To state a screamingly obvious fact, people are not robots. Treating them as such dehumanises them and undermines their willingness and ability to bring their ideas, talent and energy to work. Organisations that fail to be adaptive and innovative do not have mechanical problems — they have human ones.
It is accurate and more helpful to think of an organisation as a living organism — working to its own biorhythms, capable of self-direction, and innately adaptable. Organisms work with nature, not against it. They are as complex as they need to be to survive, and no more. And each has a unique role to play in the broader ecosystem.
For consultancies schooled in the factory model, the organisation-as-organism represents a significant conceptual shift. If organisations require their help, it is not because the production line is faulty, but because the organism needs support to flourish. The consultancy’s job is therefore not to squeeze out mechanical flaws in the pursuit of perfection. Rather, it is to help the organisation be its imperfect, brilliant, natural self. This means cultivating the internal conditions in which the organisation’s people can be their natural selves.
From outside in to inside out
Next, let’s look at how consultancies work and what they deliver.
It is understandable that leaders looking to cultivate adaptability and innovation potential will seek outside remedies for the problems they face. But externally-imposed solutions or tools are likely to work against the organisation’s true nature, rather than with it. The organisation-as-organism is simply too complex for such remedies to succeed. And too unique — by virtue of genetic make-up, nurture, and history.
This negates the one-size-fits-all approach advanced by many consultancies, who rarely see a problem that a simplistic framework or pre-programmed service offering can’t fix.
That approach needs turning on its head. A consultancy’s job is firstly to help clients understand where and how they are getting in their own way — in effect, to identify where their internal systems, structures and behaviour are unnatural. Secondly, it is to help people negotiate with each other about how they will correct this imbalance, and so liberate the ideas, talent and energy that they possess.
In delivering this support, consultancies should act with kindness, compassion and the spirit of the Hippocratic oath: first, do no harm. They should also advocate the design of solutions and tools from within, offering occasional input and guidance where needed in order to jump-start original thinking.
From maximum to minimum viable intervention
Finally, there is the question of how consultancies behave.
Nature is remarkably self-sustaining. Given space, time and — on occasion — the right kind of support, it will almost always heal itself. The same is true of organisations-as-organisms: they are more than capable of solving 99% of their problems on their own, without any external intervention.
This is not a fact that most traditional consultancies acknowledge. Instead, they prefer to act as doctors without borders (or boundaries), flying off around the world at vast cost to “diagnose” a smorgasbord of problems — in order to drive demand for solutions which inevitably take considerable time and money to implement.
To the extent that cultivating adaptability and innovation potential requires external support, it should be highly targeted.
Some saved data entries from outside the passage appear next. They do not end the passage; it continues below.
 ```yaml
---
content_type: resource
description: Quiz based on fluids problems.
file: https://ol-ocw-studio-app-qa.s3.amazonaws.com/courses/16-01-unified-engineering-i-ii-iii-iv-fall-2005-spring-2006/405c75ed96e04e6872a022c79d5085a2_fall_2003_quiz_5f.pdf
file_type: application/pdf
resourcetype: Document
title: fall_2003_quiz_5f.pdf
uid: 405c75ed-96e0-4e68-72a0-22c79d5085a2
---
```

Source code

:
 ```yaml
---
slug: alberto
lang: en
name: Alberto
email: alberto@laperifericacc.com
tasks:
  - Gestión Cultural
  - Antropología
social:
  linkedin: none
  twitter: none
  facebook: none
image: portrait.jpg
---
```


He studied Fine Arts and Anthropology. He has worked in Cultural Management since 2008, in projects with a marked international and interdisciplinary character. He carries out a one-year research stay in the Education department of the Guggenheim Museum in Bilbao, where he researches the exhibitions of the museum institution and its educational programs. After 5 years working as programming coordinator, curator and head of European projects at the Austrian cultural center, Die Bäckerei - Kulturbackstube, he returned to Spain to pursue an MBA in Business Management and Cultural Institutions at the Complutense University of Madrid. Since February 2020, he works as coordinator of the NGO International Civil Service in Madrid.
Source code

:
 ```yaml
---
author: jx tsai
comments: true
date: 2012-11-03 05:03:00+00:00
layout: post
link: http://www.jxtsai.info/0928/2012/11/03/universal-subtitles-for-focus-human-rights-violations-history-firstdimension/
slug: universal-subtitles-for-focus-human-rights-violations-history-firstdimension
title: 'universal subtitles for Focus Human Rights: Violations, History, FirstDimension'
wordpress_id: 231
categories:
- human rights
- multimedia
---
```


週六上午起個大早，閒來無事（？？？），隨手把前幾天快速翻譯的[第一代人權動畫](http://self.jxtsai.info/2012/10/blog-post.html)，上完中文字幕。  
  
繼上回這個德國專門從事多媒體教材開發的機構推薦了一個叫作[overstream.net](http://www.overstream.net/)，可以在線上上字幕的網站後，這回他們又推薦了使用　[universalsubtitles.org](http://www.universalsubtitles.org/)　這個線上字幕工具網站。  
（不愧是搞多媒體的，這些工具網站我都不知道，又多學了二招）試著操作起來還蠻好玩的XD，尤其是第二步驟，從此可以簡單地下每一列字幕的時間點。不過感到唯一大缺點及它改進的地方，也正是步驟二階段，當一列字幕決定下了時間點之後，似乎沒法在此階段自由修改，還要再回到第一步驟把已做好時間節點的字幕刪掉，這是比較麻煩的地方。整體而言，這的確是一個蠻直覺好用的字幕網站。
Diagnosis is valuable only to the extent that it enables quick, incisive interventions. It is better to find one thing that’s wrong and tackle it, rather than fail by trying to do everything at once. The consultancy’s job is to support this process — and keep it honest.
So, the future-proof consultancy tasks itself with minimum viable interventions, and trusts that future business will take care of itself. After all, money follows value — another fact that traditional consultancies have got upside down, and will likely come to regret.